When orange Butterfly Weed (Asclepias tuberosa) sheds its flowers, a cutback by half will often spur a second bloom that rivals the first, and new foliage looks fresher than older, tattered leaves and stems. Butterfly larvae seem to prefer the tender new stems over tougher, aged ones.
When pruned in mid-June (upper SC area), fall-flowering Aster, Joe Pye Weed, Chrysanthemum, and NY Ironweed (Vernonia) will bloom about two weeks later than unpruned plants and will have smaller but more numerous flowers. Pinching out the growing tips of tall Sedums (“Autumn Joy” and the like) will cause branching and prevent their tendency to fall open at their centers during peak fall bloom time. With few exceptions, I halt serious perennial surgical reductions on July 4. Later pruning may remove flower buds or cause a growth spurt of tender growth that will later be damaged by early cold spells.

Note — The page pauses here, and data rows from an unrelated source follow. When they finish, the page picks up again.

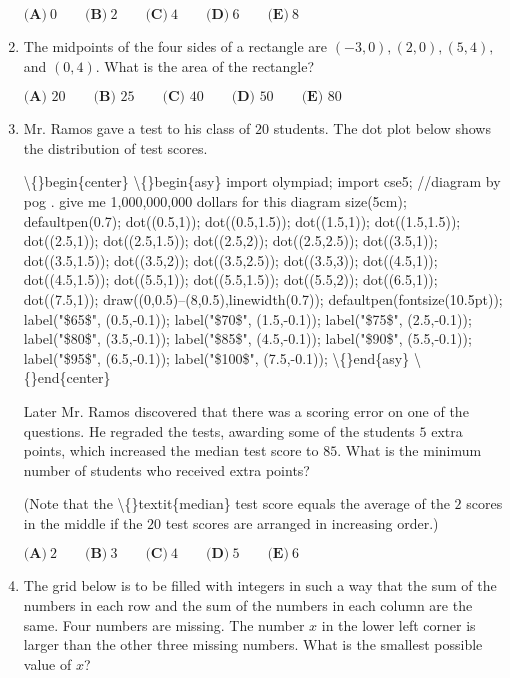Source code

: \documentclass{article}
\begin{document}
\begin{enumerate}[label=\arabic*., itemsep=0.5em]
\(\textbf{(A)} ~0\qquad\textbf{(B)} ~2\qquad\textbf{(C)} ~4\qquad\textbf{(D)} ~6\qquad\textbf{(E)} ~8\)\par \vspace{0.5em}\item The midpoints of the four sides of a rectangle are \((-3,0), (2,0), (5,4),\) and \((0,4).\) What is the
area of the rectangle? 

\(\textbf{(A) } 20 \qquad \textbf{(B) } 25 \qquad \textbf{(C) } 40 \qquad \textbf{(D) } 50 \qquad \textbf{(E) } 80\)\par \vspace{0.5em}\item Mr. Ramos gave a test to his class of \(20\) students. The dot plot below shows the distribution of test scores.

\textbackslash\{\}begin\{center\}
\textbackslash\{\}begin\{asy\}
import olympiad;
import cse5;
//diagram by pog . give me 1,000,000,000 dollars for this diagram
size(5cm);
defaultpen(0.7);
dot((0.5,1));
dot((0.5,1.5));
dot((1.5,1));
dot((1.5,1.5));
dot((2.5,1));
dot((2.5,1.5));
dot((2.5,2));
dot((2.5,2.5));
dot((3.5,1));
dot((3.5,1.5));
dot((3.5,2));
dot((3.5,2.5));
dot((3.5,3));
dot((4.5,1));
dot((4.5,1.5));
dot((5.5,1));
dot((5.5,1.5));
dot((5.5,2));
dot((6.5,1));
dot((7.5,1));
draw((0,0.5)--(8,0.5),linewidth(0.7));
defaultpen(fontsize(10.5pt));
label("\$65\$", (0.5,-0.1));
label("\$70\$", (1.5,-0.1));
label("\$75\$", (2.5,-0.1));
label("\$80\$", (3.5,-0.1));
label("\$85\$", (4.5,-0.1));
label("\$90\$", (5.5,-0.1));
label("\$95\$", (6.5,-0.1));
label("\$100\$", (7.5,-0.1));
\textbackslash\{\}end\{asy\}
\textbackslash\{\}end\{center\}


Later Mr. Ramos discovered that there was a scoring error on one of the questions. He regraded the tests, awarding some of the students \(5\) extra points, which increased the median test score to \(85\). What is the minimum number of students who received extra points?

(Note that the \textbackslash\{\}textit\{median\} test score equals the average of the \(2\) scores in the middle if the \(20\) test scores are arranged in increasing order.)

\(\textbf{(A)} ~2\qquad\textbf{(B)} ~3\qquad\textbf{(C)} ~4\qquad\textbf{(D)} ~5\qquad\textbf{(E)} ~6\qquad\)\par \vspace{0.5em}\item The grid below is to be filled with integers in such a way that the sum of the numbers in each row and the sum of the numbers in each column are the same. Four numbers are missing. The number \(x\) in the lower left corner is larger than the other three missing numbers. What is the smallest possible value of \(x\)?


\end{enumerate}
\end{document}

An exception to this timing recommendation is my treatment of Daylily (Hemerocallis). These reliable bulbs flower during the hottest part of the year. When the flower show is over, the foliage starts to brown and dry into an unattractive, stringy blob. I do not have the time to remove each brown leaf individually, so once all flowers have faded, I gather the foliage of each clump and decapitate it, leaving four to six inches. Then, I give the buzz-cut plants a drink of liquid fertilizer. While they will not repeat flowering, they will push out new, bright green foliage that looks good all the way into fall. This approach does not seem to weaken the plant or reduce flowering in future years.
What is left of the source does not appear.